Article Courtesy of Channel 9
News -- Orlando
By Todd Ulrich
Published November 3, 2018
|
CENTRAL FLORIDA - Dozens of buyers claim their new homes are falling apart, but
a major builder refuses to fix defective stucco despite a multimillion-dollar
state settlement.
They sued KB Home. The homeowners claim
new testing and internal documents show the new homes’
stucco coating failed building codes and the company knew
it.
Action 9 consumer investigator Todd Ulrich found homes KB
refused to fix.
The stucco cracks can be extreme on some homes. Sometimes
the concrete coating failed so badly, chunks of the wall
just fell off.
“How does that happen?” Ulrich asked.
“Uh, wow, it’s hard to take.
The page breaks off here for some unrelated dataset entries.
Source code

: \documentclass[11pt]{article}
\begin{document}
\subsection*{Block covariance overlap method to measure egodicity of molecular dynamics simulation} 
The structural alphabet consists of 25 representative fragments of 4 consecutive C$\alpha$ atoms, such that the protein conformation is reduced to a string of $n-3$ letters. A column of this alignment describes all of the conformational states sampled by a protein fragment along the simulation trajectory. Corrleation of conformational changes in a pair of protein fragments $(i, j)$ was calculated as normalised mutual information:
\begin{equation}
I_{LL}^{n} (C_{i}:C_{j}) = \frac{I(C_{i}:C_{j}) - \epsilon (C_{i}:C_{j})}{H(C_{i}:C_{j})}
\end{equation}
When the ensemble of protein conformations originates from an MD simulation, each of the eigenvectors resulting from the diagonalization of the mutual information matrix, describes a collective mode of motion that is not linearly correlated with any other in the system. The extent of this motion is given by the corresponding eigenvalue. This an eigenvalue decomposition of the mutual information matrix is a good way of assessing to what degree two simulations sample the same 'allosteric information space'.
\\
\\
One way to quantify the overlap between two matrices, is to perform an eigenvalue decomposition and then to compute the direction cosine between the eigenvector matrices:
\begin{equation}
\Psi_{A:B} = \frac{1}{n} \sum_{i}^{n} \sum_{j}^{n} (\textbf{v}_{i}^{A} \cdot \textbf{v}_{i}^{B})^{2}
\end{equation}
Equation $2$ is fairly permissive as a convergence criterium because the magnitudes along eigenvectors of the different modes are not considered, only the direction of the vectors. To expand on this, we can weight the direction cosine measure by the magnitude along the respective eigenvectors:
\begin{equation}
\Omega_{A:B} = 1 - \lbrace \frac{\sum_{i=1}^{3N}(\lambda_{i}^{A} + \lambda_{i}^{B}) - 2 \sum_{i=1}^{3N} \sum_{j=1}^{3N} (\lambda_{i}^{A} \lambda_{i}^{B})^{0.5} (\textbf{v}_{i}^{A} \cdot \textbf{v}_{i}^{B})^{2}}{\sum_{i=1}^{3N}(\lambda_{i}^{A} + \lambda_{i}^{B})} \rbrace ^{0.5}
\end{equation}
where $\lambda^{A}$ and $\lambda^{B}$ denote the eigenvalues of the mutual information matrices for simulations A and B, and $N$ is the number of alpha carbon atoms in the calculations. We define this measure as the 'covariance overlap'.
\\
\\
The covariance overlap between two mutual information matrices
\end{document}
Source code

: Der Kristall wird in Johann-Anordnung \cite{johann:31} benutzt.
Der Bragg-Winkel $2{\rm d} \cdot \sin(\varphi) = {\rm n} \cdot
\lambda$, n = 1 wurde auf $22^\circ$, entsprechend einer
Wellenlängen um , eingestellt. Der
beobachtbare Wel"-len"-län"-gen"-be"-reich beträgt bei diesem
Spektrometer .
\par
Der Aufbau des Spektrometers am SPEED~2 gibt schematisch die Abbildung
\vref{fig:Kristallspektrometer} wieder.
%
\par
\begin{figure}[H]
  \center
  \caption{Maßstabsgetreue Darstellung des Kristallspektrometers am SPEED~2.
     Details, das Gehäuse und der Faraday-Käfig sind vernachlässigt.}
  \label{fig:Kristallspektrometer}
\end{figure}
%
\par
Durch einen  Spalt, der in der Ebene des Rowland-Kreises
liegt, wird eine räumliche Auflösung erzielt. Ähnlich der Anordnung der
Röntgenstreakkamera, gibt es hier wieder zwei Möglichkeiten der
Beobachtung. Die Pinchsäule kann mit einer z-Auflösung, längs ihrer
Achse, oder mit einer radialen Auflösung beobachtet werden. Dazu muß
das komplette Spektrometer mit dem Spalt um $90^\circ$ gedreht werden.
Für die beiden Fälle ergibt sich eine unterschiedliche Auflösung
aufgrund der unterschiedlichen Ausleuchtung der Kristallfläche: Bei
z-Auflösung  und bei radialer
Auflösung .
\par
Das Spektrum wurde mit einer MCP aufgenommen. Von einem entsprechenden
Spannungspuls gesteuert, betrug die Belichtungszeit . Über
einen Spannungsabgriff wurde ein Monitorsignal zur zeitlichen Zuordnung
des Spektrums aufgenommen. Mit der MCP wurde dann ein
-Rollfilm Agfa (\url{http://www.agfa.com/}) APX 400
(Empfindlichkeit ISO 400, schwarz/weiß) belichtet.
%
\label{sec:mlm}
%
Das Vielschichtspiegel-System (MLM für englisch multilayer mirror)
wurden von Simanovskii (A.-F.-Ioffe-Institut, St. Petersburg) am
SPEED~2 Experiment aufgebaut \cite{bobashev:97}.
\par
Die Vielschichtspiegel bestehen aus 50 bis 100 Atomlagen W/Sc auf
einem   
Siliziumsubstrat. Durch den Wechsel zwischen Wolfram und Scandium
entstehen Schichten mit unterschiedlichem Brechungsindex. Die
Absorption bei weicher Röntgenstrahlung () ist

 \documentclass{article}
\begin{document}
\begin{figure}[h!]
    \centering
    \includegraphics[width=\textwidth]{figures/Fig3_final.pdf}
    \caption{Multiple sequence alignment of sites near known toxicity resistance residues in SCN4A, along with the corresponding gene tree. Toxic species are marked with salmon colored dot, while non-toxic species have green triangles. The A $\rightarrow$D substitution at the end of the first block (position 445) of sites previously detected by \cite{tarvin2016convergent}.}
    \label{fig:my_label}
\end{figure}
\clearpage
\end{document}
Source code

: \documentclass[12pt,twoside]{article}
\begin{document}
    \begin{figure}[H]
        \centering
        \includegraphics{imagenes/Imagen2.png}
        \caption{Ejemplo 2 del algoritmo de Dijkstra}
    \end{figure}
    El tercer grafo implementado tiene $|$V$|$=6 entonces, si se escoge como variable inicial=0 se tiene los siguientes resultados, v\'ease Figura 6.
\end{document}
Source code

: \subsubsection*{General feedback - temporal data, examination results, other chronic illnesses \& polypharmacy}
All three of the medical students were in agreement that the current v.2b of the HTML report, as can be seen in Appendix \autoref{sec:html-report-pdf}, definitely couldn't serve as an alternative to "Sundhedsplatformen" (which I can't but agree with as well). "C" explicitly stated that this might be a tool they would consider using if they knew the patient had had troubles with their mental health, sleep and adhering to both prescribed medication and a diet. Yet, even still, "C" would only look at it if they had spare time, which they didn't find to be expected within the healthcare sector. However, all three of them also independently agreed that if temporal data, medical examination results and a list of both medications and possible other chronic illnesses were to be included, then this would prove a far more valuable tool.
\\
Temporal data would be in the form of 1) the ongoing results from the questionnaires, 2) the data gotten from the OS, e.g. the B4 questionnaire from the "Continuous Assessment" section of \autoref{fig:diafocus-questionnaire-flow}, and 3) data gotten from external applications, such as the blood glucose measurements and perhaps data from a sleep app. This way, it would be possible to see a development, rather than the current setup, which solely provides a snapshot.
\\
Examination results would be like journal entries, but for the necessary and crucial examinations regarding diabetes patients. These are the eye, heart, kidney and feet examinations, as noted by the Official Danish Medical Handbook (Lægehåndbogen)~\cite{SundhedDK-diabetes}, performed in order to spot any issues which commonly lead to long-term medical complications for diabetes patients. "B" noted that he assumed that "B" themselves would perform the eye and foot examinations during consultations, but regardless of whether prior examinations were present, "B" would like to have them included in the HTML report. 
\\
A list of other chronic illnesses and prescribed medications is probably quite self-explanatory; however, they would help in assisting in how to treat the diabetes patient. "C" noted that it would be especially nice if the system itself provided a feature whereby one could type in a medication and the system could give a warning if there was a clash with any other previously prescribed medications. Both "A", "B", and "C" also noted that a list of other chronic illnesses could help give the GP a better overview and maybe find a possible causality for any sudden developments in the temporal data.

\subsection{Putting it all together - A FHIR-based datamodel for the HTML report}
It really infuriates you, to be
honest,” said homeowner Omar Kashif.
|
|
|
Dozens of Bayberry Lakes homeowners claim their homes are
falling apart, and the builder, KB Home, won't fix glaring construction
failures.“I blame KB and the workers they put on it,” Kashif said.
“Do you think homes could be rotting behind these walls?” Ulrich asked.
“Yes sir, 100 percent,” said Bayberry Lakes Homeowners Association President
Bill Kamer.
Bayberry Lakes HOA sued KB Home. The lawsuit claims KB ignored the Florida
attorney general's 2016 settlement that ordered the builder to repair homes
built since 2006.
“But two years later, nothing has happened. There are so many loopholes in
the settlement, it let KB off the hook,” Kamer said. That's why the HOA
sued.
Lead attorney for the HOA Evan Small said, “What we see here is an epic
failure of KB Home's corporate responsibility.”
The HOA hired engineers to prove the stucco failed building codes. Stucco
over wood requires three coats, and stucco over concrete requires two coats.
“What the lab sampling confirmed is that under no circumstances was the
number of coats done right,” Small said. His legal team obtained a work
order from KB Home to a subcontractor ordering one coat of stucco.
“Why do you think that’s so damning?” Ulrich asked.
“It's damning for a couple reasons. No. 1, stucco is not allowed to be put
on in one coat,” Small said. He said he uncovered similar invoices.
The lawsuit claims despite significant damage Action 9 found, KB refused to
make repairs.
“This is a house that KB rejected?” Ulrich asked.
“Yes, there's nothing wrong here,” Smalls said a KB representative told the
homeowner.
A lawsuit deposition claims the KB manager who rejected repair claims had
not been trained how to inspect damaged stucco, despite the AG settlement
requiring training.
“He received zero training on how to do it,” Small said
The builder's response to Action 9’s investigation was, "KB Home does not
comment on pending litigation."
“The evidence will prove they messed up,” Kamer said.
The Florida attorney general's office told Ulrich that since the KB
settlement, 22 owners claimed their homes have not been fixed, and the
builder repaired 154 homes.
The agency said its KB Home investigation remains open.
Florida Attorney General response:
There have been 22 stucco complaints received from homeowners since the date
the court entered the Consent Decree. A total of 650 homes have been
repaired because of the investigation and settlement—including 154 since the
court entered the Consent Decree. Because the settlement was in the form of
a Consent Decree entered by the court, this matter has never been closed.
Additionally, the settlement does not require KB Homes to report to our
office the total dollar amount of repairs made since the decree.